**PROBLEM**
Pull out every line below holding the word "ndarray".

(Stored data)
★ ★ ★

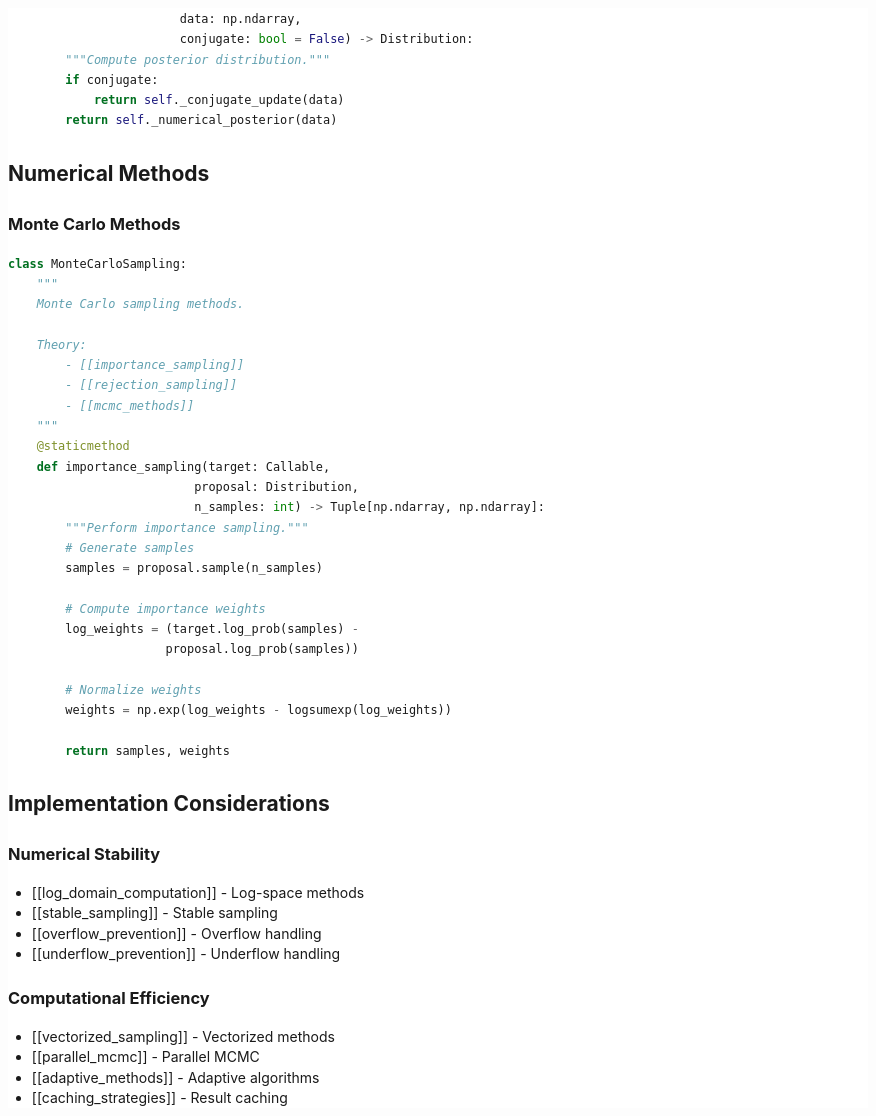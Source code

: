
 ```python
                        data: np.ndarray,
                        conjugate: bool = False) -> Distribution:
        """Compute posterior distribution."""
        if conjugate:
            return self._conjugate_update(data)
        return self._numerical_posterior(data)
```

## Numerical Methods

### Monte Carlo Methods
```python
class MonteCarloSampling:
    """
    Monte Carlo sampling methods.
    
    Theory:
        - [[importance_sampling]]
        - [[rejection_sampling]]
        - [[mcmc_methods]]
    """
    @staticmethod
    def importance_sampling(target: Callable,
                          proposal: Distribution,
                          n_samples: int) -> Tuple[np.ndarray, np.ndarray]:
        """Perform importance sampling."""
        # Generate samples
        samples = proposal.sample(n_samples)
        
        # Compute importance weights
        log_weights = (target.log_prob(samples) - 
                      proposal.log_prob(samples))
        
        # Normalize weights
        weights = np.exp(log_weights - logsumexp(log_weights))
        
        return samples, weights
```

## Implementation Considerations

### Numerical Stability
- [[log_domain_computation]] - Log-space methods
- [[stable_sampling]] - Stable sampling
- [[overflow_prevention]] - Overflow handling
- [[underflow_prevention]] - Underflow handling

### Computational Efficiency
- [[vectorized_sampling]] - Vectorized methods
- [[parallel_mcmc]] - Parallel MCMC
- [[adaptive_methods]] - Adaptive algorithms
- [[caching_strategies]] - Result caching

★ ★ ★

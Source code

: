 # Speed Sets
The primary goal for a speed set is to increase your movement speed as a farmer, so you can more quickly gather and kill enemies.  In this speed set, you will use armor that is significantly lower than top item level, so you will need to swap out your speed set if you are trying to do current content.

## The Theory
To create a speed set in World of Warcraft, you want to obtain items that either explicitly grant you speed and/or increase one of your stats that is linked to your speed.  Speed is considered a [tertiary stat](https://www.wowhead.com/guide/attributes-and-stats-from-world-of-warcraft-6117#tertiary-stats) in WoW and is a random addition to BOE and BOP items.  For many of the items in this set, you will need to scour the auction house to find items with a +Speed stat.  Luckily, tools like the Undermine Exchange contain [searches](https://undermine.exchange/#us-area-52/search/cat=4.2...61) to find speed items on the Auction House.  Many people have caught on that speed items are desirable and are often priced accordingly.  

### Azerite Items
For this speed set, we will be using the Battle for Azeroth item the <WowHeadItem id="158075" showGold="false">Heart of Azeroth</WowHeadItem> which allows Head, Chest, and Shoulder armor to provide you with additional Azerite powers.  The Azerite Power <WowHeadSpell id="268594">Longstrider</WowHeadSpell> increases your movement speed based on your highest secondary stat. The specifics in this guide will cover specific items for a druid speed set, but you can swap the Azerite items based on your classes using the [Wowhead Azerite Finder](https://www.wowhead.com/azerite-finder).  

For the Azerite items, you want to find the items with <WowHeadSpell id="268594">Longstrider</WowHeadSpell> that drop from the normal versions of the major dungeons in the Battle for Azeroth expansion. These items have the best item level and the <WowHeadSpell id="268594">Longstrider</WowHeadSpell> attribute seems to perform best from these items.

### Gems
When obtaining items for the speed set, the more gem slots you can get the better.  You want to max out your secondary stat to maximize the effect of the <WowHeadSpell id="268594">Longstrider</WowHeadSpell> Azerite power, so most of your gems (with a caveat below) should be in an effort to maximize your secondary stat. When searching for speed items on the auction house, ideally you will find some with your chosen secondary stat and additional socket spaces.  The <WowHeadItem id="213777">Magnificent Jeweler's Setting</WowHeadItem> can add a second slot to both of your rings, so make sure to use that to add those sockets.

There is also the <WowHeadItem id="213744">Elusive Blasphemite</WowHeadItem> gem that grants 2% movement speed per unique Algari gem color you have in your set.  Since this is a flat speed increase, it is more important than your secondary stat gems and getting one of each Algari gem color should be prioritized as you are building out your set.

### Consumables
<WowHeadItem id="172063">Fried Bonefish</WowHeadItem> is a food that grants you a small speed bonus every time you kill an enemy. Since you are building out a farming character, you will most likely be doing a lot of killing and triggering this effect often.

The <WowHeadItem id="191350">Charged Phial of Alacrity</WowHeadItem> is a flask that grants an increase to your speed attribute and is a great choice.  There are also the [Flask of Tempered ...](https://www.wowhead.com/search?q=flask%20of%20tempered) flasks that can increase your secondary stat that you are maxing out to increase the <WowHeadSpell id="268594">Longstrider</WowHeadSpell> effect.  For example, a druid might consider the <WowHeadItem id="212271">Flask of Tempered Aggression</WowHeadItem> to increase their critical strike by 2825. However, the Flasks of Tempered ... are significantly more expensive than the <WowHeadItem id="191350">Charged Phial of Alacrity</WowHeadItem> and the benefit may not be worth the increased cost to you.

★ ★ ★

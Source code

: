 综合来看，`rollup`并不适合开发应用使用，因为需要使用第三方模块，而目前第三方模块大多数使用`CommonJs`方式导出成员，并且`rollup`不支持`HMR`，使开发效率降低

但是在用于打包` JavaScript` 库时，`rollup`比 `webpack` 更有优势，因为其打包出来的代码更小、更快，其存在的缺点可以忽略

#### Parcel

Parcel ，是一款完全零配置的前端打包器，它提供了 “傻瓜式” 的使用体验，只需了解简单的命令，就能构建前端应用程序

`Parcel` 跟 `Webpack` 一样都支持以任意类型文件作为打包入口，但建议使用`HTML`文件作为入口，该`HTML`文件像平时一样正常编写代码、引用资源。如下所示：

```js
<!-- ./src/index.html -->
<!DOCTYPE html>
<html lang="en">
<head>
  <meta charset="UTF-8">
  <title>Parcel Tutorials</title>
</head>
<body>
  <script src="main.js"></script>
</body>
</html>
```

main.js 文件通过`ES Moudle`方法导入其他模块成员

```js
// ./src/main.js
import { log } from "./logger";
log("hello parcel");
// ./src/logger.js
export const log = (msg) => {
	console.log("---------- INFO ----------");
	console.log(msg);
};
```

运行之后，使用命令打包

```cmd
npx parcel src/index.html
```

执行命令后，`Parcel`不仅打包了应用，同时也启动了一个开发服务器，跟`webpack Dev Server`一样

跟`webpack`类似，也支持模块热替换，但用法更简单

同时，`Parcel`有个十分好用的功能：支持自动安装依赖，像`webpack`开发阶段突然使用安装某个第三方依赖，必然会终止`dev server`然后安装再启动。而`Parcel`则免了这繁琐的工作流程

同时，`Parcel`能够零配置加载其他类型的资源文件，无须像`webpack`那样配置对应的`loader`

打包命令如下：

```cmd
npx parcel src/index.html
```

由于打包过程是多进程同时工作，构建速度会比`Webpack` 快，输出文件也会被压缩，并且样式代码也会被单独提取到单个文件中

★ ★ ★

**SOLVED EXERCISE**
                        data: np.ndarray,
                          n_samples: int) -> Tuple[np.ndarray, np.ndarray]:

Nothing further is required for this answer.